◆ **Brief**:
The line with "Tesing: Postman API, Unit" marks the first line to copy, and the line with "(o *InlineResponse2003) GetSuccessOk()" marks the last. Transcribe that stretch of the data below exactly, without pictures.

◆ **Material to process**:

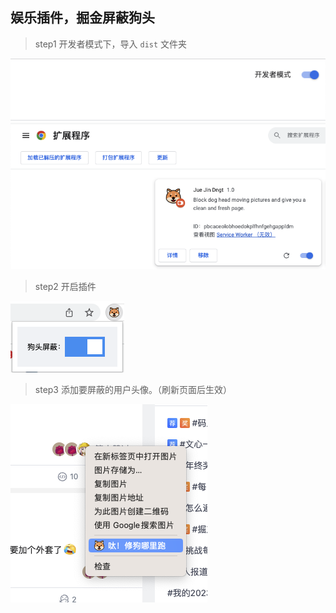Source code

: ## 娱乐插件，掘金屏蔽狗头

> step1 开发者模式下，导入 `dist` 文件夹

![打开插件开发者模式](./step1.png)
![导入插件](./step2.png)

> step2 开启插件

![打开插件](./step3.png)

> step3 添加要屏蔽的用户头像。（刷新页面后生效）

![打开插件](./step4.png)

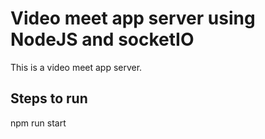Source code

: # Video meet app server using NodeJS and socketIO

This is a video meet app server.

## Steps to run

npm run start
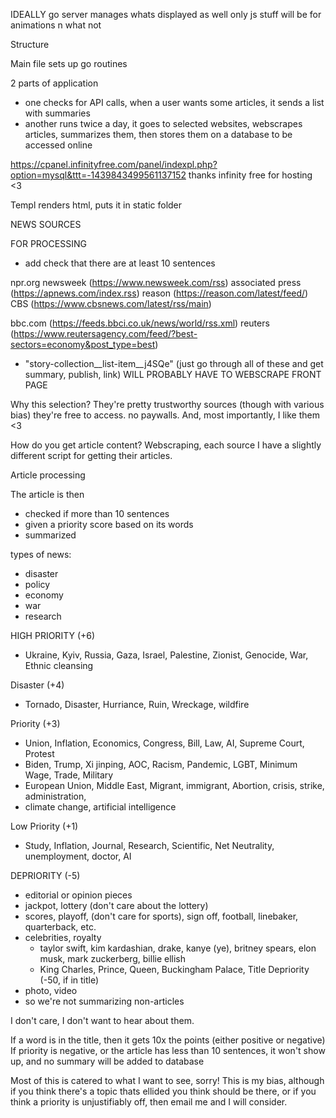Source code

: 

IDEALLY
go server manages whats displayed as well
only js stuff will be for animations n what not


Structure

Main file sets up go routines

2 parts of application
- one checks for API calls, when a user wants some articles, it sends a list with summaries
- another runs twice a day, it goes to selected websites, 
    webscrapes articles, summarizes them, then stores them on a database to be accessed online


https://cpanel.infinityfree.com/panel/indexpl.php?option=mysql&ttt=-1439843499561137152
thanks infinity free for hosting <3



Templ renders html, puts it in static folder



NEWS SOURCES

FOR PROCESSING
- add check that there are at least 10 sentences

npr.org
newsweek (https://www.newsweek.com/rss)
associated press (https://apnews.com/index.rss)
reason (https://reason.com/latest/feed/)
CBS (https://www.cbsnews.com/latest/rss/main)



bbc.com (https://feeds.bbci.co.uk/news/world/rss.xml)
reuters (https://www.reutersagency.com/feed/?best-sectors=economy&post_type=best)
- "story-collection__list-item__j4SQe" (just go through all of these and get summary, publish, link)
WILL PROBABLY HAVE TO WEBSCRAPE FRONT PAGE

Why this selection?
They're pretty trustworthy sources (though with various bias) they're free to access. no paywalls. And, most importantly, I like them <3

How do you get article content?
Webscraping, each source I have a slightly different script for getting their articles.


Article processing

The article is then
- checked if more than 10 sentences 
- given a priority score based on its words
- summarized


types of news:
- disaster
- policy
- economy
- war
- research

HIGH PRIORITY (+6)
- Ukraine, Kyiv, Russia, Gaza, Israel, Palestine, Zionist, Genocide, War, Ethnic cleansing

Disaster (+4)
- Tornado, Disaster, Hurriance, Ruin, Wreckage, wildfire

Priority (+3)
- Union, Inflation, Economics, Congress, Bill, Law, AI, Supreme Court, Protest
- Biden, Trump, Xi jinping, AOC, Racism, Pandemic, LGBT, Minimum Wage, Trade, Military
- European Union, Middle East, Migrant, immigrant, Abortion, crisis, strike, administration,
- climate change, artificial intelligence

Low Priority (+1)
- Study, Inflation, Journal, Research, Scientific, Net Neutrality, unemployment, doctor, AI

DEPRIORITY (-5)
- editorial or opinion pieces
- jackpot, lottery (don't care about the lottery)
- scores, playoff, (don't care for sports), sign off, football, linebaker, quarterback, etc.
- celebrities, royalty
    - taylor swift, kim kardashian, drake, kanye (ye), britney spears, elon musk, mark zuckerberg, billie ellish 
    - King Charles, Prince, Queen, Buckingham Palace, 
Title Depriority (-50, if in title)
- photo, video
- so we're not summarizing non-articles

I don't care, I don't want to hear about them.

If a word is in the title, then it gets 10x the points (either positive or negative)
If priority is negative, or the article has less than 10 sentences, it won't show up, and no summary will be added to database

Most of this is catered to what I want to see, sorry! This is my bias, although if you think there's a topic thats ellided you think should be there, or if you think a priority is unjustifiably off, then email me and I will consider.  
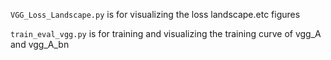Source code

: `VGG_Loss_Landscape.py` is for visualizing the loss landscape.etc figures 

`train_eval_vgg.py` is for training and visualizing the training curve of vgg_A and vgg_A_bn
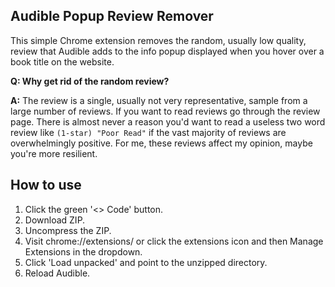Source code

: ## Audible Popup Review Remover

This simple Chrome extension removes the random, usually low quality, review that Audible adds to the info popup displayed when you hover over a book title on the website.

**Q: Why get rid of the random review?**

**A:** The review is a single, usually not very representative, sample from a large number of reviews. If you want to read reviews go through the review page. There is almost never a reason you'd want to read a useless two word review like `(1-star) "Poor Read"` if the vast majority of reviews are overwhelmingly positive. For me, these reviews affect my opinion, maybe you're more resilient.

## How to use

1. Click the green '<> Code' button.
2. Download ZIP.
3. Uncompress the ZIP.
4. Visit chrome://extensions/ or click the extensions icon and then Manage Extensions in the dropdown.
5. Click 'Load unpacked' and point to the unzipped directory.
6. Reload Audible.
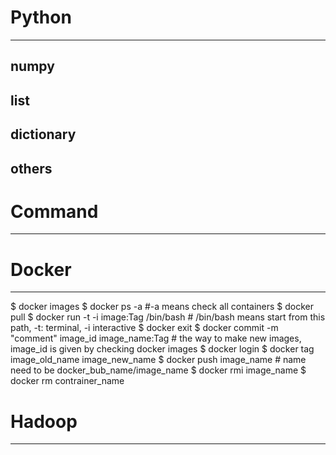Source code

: # Python
---------------------
## numpy


## list

## dictionary

## others


# Command
---------------------
# 




# Docker
---------------------
  $ docker images
  $ docker ps -a  #-a means check all containers
  $ docker pull
  $ docker run -t -i image:Tag /bin/bash # /bin/bash means start from this path, -t: terminal, -i interactive
  $ docker exit
  $ docker commit -m "comment" image_id image_name:Tag # the way to make new images, image_id is given by checking docker images
  $ docker login 
  $ docker tag image_old_name image_new_name
  $ docker push image_name # name need to be docker_bub_name/image_name
  $ docker rmi image_name
  $ docker rm contrainer_name


# Hadoop
----------------------

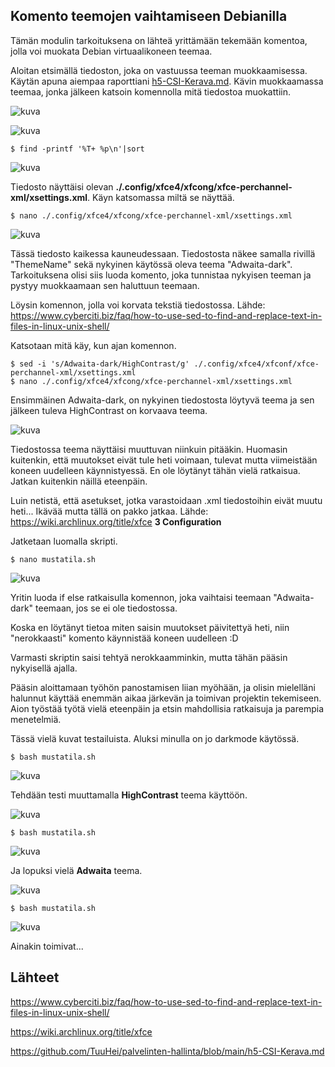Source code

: ## Komento teemojen vaihtamiseen Debianilla

Tämän modulin tarkoituksena on lähteä yrittämään tekemään komentoa, jolla voi muokata Debian virtuaalikoneen teemaa.

Aloitan etsimällä tiedoston, joka on vastuussa teeman muokkaamisessa. Käytän apuna aiempaa raporttiani [h5-CSI-Kerava.md](https://github.com/TuuHei/palvelinten-hallinta/blob/main/h5-CSI-Kerava.md). Kävin muokkaamassa teemaa, jonka jälkeen katsoin komennolla mitä tiedostoa muokattiin.

![kuva](https://github.com/TuuHei/palvelinten-hallinta/assets/122973223/2e3c2015-9a52-411d-953c-229f3a82352f)

![kuva](https://github.com/TuuHei/palvelinten-hallinta/assets/122973223/28715e19-e2b3-4ae4-9b07-0d9fde59f032)

    $ find -printf '%T+ %p\n'|sort

![kuva](https://github.com/TuuHei/palvelinten-hallinta/assets/122973223/5838cc1e-95f3-4681-b6a1-d8050867d105)

Tiedosto näyttäisi olevan **./.config/xfce4/xfcong/xfce-perchannel-xml/xsettings.xml**. Käyn katsomassa miltä se näyttää.

    $ nano ./.config/xfce4/xfcong/xfce-perchannel-xml/xsettings.xml

![kuva](https://github.com/TuuHei/palvelinten-hallinta/assets/122973223/2e30f51b-62af-4469-8566-dfb948f8c858)

Tässä tiedosto kaikessa kauneudessaan. Tiedostosta näkee samalla rivillä "ThemeName" sekä nykyinen käytössä oleva teema "Adwaita-dark". Tarkoituksena olisi siis luoda komento, joka tunnistaa nykyisen teeman ja pystyy muokkaamaan sen haluttuun teemaan. 

Löysin komennon, jolla voi korvata tekstiä tiedostossa. Lähde: https://www.cyberciti.biz/faq/how-to-use-sed-to-find-and-replace-text-in-files-in-linux-unix-shell/

Katsotaan mitä käy, kun ajan komennon.

    $ sed -i 's/Adwaita-dark/HighContrast/g' ./.config/xfce4/xfconf/xfce-perchannel-xml/xsettings.xml
    $ nano ./.config/xfce4/xfcong/xfce-perchannel-xml/xsettings.xml

Ensimmäinen Adwaita-dark, on nykyinen tiedostosta löytyvä teema ja sen jälkeen tuleva HighContrast on korvaava teema.

![kuva](https://github.com/TuuHei/palvelinten-hallinta/assets/122973223/9f0a8adf-edcf-4ad7-b59b-01868380d4db)

Tiedostossa teema näyttäisi muuttuvan niinkuin pitääkin. Huomasin kuitenkin, että muutokset eivät tule heti voimaan, tulevat mutta viimeistään koneen uudelleen käynnistyessä. En ole löytänyt tähän vielä ratkaisua. Jatkan kuitenkin näillä eteenpäin.

Luin netistä, että asetukset, jotka varastoidaan .xml tiedostoihin eivät muutu heti... Ikävää mutta tällä on pakko jatkaa. Lähde: https://wiki.archlinux.org/title/xfce **3 Configuration**

Jatketaan luomalla skripti. 

    $ nano mustatila.sh
    
![kuva](https://github.com/TuuHei/palvelinten-hallinta/assets/122973223/07fdc123-daa0-477c-9ab4-0a123b3d75c4)

Yritin luoda if else ratkaisulla komennon, joka vaihtaisi teemaan "Adwaita-dark" teemaan, jos se ei ole tiedostossa. 

Koska en löytänyt tietoa miten saisin muutokset päivitettyä heti, niin "nerokkaasti" komento käynnistää koneen uudelleen :D

Varmasti skriptin saisi tehtyä nerokkaamminkin, mutta tähän pääsin nykyisellä ajalla.

Pääsin aloittamaan työhön panostamisen liian myöhään, ja olisin mielelläni halunnut käyttää enemmän aikaa järkevän ja toimivan projektin tekemiseen. Aion työstää työtä vielä eteenpäin ja etsin mahdollisia ratkaisuja ja parempia menetelmiä.

Tässä vielä kuvat testailuista. Aluksi minulla on jo darkmode käytössä.

    $ bash mustatila.sh

![kuva](https://github.com/TuuHei/palvelinten-hallinta/assets/122973223/67403557-45cb-40c6-b3d2-e6059d28220c)

Tehdään testi muuttamalla **HighContrast** teema käyttöön.

![kuva](https://github.com/TuuHei/palvelinten-hallinta/assets/122973223/72cbc89e-08a8-4a05-a5fa-c0808ba34119)

    $ bash mustatila.sh

![kuva](https://github.com/TuuHei/palvelinten-hallinta/assets/122973223/06d8add9-7ca2-45f2-93a1-4aaeb5b35b88)

Ja lopuksi vielä **Adwaita** teema.

![kuva](https://github.com/TuuHei/palvelinten-hallinta/assets/122973223/cc8a76e8-822a-48fd-a340-24a164eeab08)

    $ bash mustatila.sh

![kuva](https://github.com/TuuHei/palvelinten-hallinta/assets/122973223/a4087469-0667-4d94-a9e4-beaa6825e89c)


Ainakin toimivat...

## Lähteet

https://www.cyberciti.biz/faq/how-to-use-sed-to-find-and-replace-text-in-files-in-linux-unix-shell/

https://wiki.archlinux.org/title/xfce

https://github.com/TuuHei/palvelinten-hallinta/blob/main/h5-CSI-Kerava.md
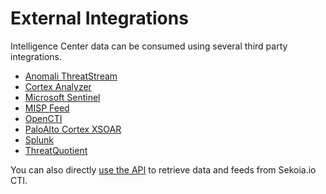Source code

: # External Integrations

Intelligence Center data can be consumed using several third party integrations.

- [Anomali ThreatStream](./anomali.md)
- [Cortex Analyzer](./thehive.md)
- [Microsoft Sentinel](./microsoft-sentinel.md)
- [MISP Feed](./misp.md)
- [OpenCTI](./opencti.md)
- [PaloAlto Cortex XSOAR](./paloalto_xsoar.md)
- [Splunk](./splunk.md)
- [ThreatQuotient](./threatquotient.md)

You can also directly [use the API](api.md) to retrieve data and feeds from Sekoia.io CTI.
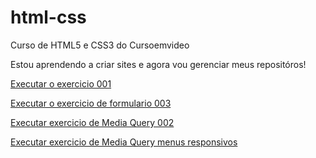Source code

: # html-css
 Curso de HTML5 e CSS3  do Cursoemvideo

 Estou aprendendo a criar sites e agora vou gerenciar meus repositóros!

<a href="https://rennan-coelho.github.io/html-css/Exercicios/ex001/index.html">Executar o exercicio 001</a>

<a href="https://rennan-coelho.github.io/html-css/Exercicios/ex025/form003.html">Executar o exercicio de formulario 003</a>

<a href="https://rennan-coelho.github.io/html-css/Exercicios/ex026/mq002/index.html">Executar exercicio de Media Query 002 </a>

<a href="https://rennan-coelho.github.io/html-css/Exercicios/ex026/mq005/index.html">Executar exercicio de Media Query menus responsivos </a>
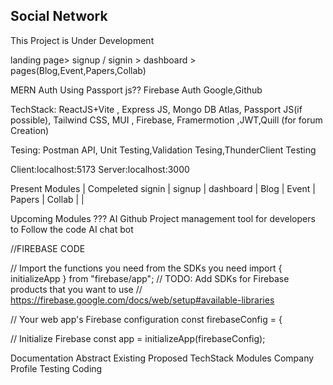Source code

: <h2 textalign="center">Social Network</h2>
<p>This Project is Under Development</p>
landing page> signup / signin > dashboard > pages(Blog,Event,Papers,Collab)
 
MERN Auth Using Passport js??
Firebase Auth Google,Github 

TechStack: ReactJS+Vite , Express JS, Mongo DB Atlas, Passport JS(if possible), Tailwind CSS, MUI , Firebase, Framermotion ,JWT,Quill (for forum Creation)

Tesing: Postman API, Unit Testing,Validation Tesing,ThunderClient Testing


Client:localhost:5173
Server:localhost:3000


Present Modules            |              Compeleted 
 signin                    |
 signup                    |
 dashboard                 |
 Blog                      |
 Event                     |
 Papers                    |
 Collab                    |
                           |


 Upcoming Modules ???
 AI Github
 Project management tool for developers to Follow the code 
 AI chat bot 


 

//FIREBASE CODE

// Import the functions you need from the SDKs you need
import { initializeApp } from "firebase/app";
// TODO: Add SDKs for Firebase products that you want to use
// https://firebase.google.com/docs/web/setup#available-libraries

// Your web app's Firebase configuration
const firebaseConfig = {

// Initialize Firebase
const app = initializeApp(firebaseConfig);





Documentation
 Abstract
 Existing 
 Proposed
 TechStack
 Modules
 Company Profile
 Testing
 Coding

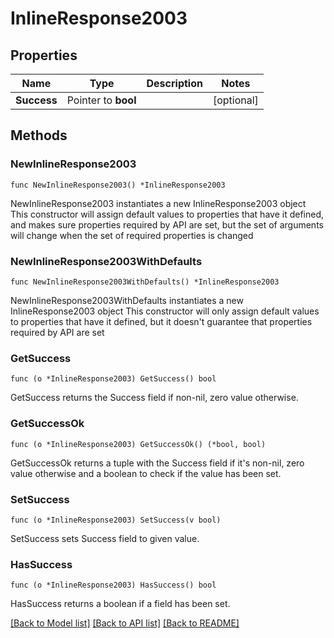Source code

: # InlineResponse2003

## Properties

Name | Type | Description | Notes
------------ | ------------- | ------------- | -------------
**Success** | Pointer to **bool** |  | [optional] 

## Methods

### NewInlineResponse2003

`func NewInlineResponse2003() *InlineResponse2003`

NewInlineResponse2003 instantiates a new InlineResponse2003 object
This constructor will assign default values to properties that have it defined,
and makes sure properties required by API are set, but the set of arguments
will change when the set of required properties is changed

### NewInlineResponse2003WithDefaults

`func NewInlineResponse2003WithDefaults() *InlineResponse2003`

NewInlineResponse2003WithDefaults instantiates a new InlineResponse2003 object
This constructor will only assign default values to properties that have it defined,
but it doesn't guarantee that properties required by API are set

### GetSuccess

`func (o *InlineResponse2003) GetSuccess() bool`

GetSuccess returns the Success field if non-nil, zero value otherwise.

### GetSuccessOk

`func (o *InlineResponse2003) GetSuccessOk() (*bool, bool)`

GetSuccessOk returns a tuple with the Success field if it's non-nil, zero value otherwise
and a boolean to check if the value has been set.

### SetSuccess

`func (o *InlineResponse2003) SetSuccess(v bool)`

SetSuccess sets Success field to given value.

### HasSuccess

`func (o *InlineResponse2003) HasSuccess() bool`

HasSuccess returns a boolean if a field has been set.


[[Back to Model list]](../README.md#documentation-for-models) [[Back to API list]](../README.md#documentation-for-api-endpoints) [[Back to README]](../README.md)


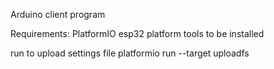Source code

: Arduino client program

Requirements:
PlatformIO
esp32 platform tools to be installed

run to upload settings file
platformio run --target uploadfs
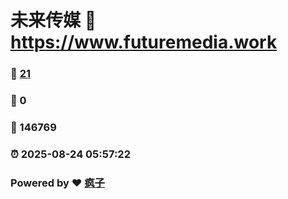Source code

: # 未来传媒 :link: https://www.futuremedia.work 
### :page_facing_up: [21](https://www.futuremedia.work/tag.html) 
### :speech_balloon: 0 
### :hibiscus: 146769 
### :alarm_clock: 2025-08-24 05:57:22 
### Powered by :heart: [疯子](https://github.com/granthuang999/Gmeek)
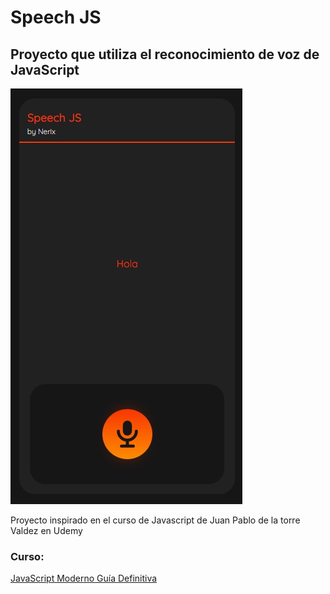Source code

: # Speech JS

## Proyecto que utiliza el reconocimiento de voz de JavaScript

![Screenshot](Cap.jpg)

Proyecto inspirado en el curso de Javascript de Juan Pablo de la torre Valdez en Udemy

### Curso:

[JavaScript Moderno Guía Definitiva](https://www.udemy.com/course/javascript-moderno-guia-definitiva-construye-10-proyectos/)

◆ **Response to this task**:
Tesing: Postman API, Unit Testing,Validation Tesing,ThunderClient Testing


Client:localhost:5173
Server:localhost:3000


Present Modules            |              Compeleted 
 signin                    |
 signup                    |
 dashboard                 |
 Blog                      |
 Event                     |
 Papers                    |
 Collab                    |
                           |


 Upcoming Modules ???
 AI Github
 Project management tool for developers to Follow the code 
 AI chat bot 


 

//FIREBASE CODE

// Import the functions you need from the SDKs you need
import { initializeApp } from "firebase/app";
// TODO: Add SDKs for Firebase products that you want to use
// https://firebase.google.com/docs/web/setup#available-libraries

// Your web app's Firebase configuration
const firebaseConfig = {

// Initialize Firebase
const app = initializeApp(firebaseConfig);





Documentation
 Abstract
 Existing 
 Proposed
 TechStack
 Modules
 Company Profile
 Testing
 Coding

Source code

: # InlineResponse2003

## Properties

Name | Type | Description | Notes
------------ | ------------- | ------------- | -------------
**Success** | Pointer to **bool** |  | [optional] 

## Methods

### NewInlineResponse2003

`func NewInlineResponse2003() *InlineResponse2003`

NewInlineResponse2003 instantiates a new InlineResponse2003 object
This constructor will assign default values to properties that have it defined,
and makes sure properties required by API are set, but the set of arguments
will change when the set of required properties is changed

### NewInlineResponse2003WithDefaults

`func NewInlineResponse2003WithDefaults() *InlineResponse2003`

NewInlineResponse2003WithDefaults instantiates a new InlineResponse2003 object
This constructor will only assign default values to properties that have it defined,
but it doesn't guarantee that properties required by API are set

### GetSuccess

`func (o *InlineResponse2003) GetSuccess() bool`

GetSuccess returns the Success field if non-nil, zero value otherwise.

### GetSuccessOk

`func (o *InlineResponse2003) GetSuccessOk() (*bool, bool)`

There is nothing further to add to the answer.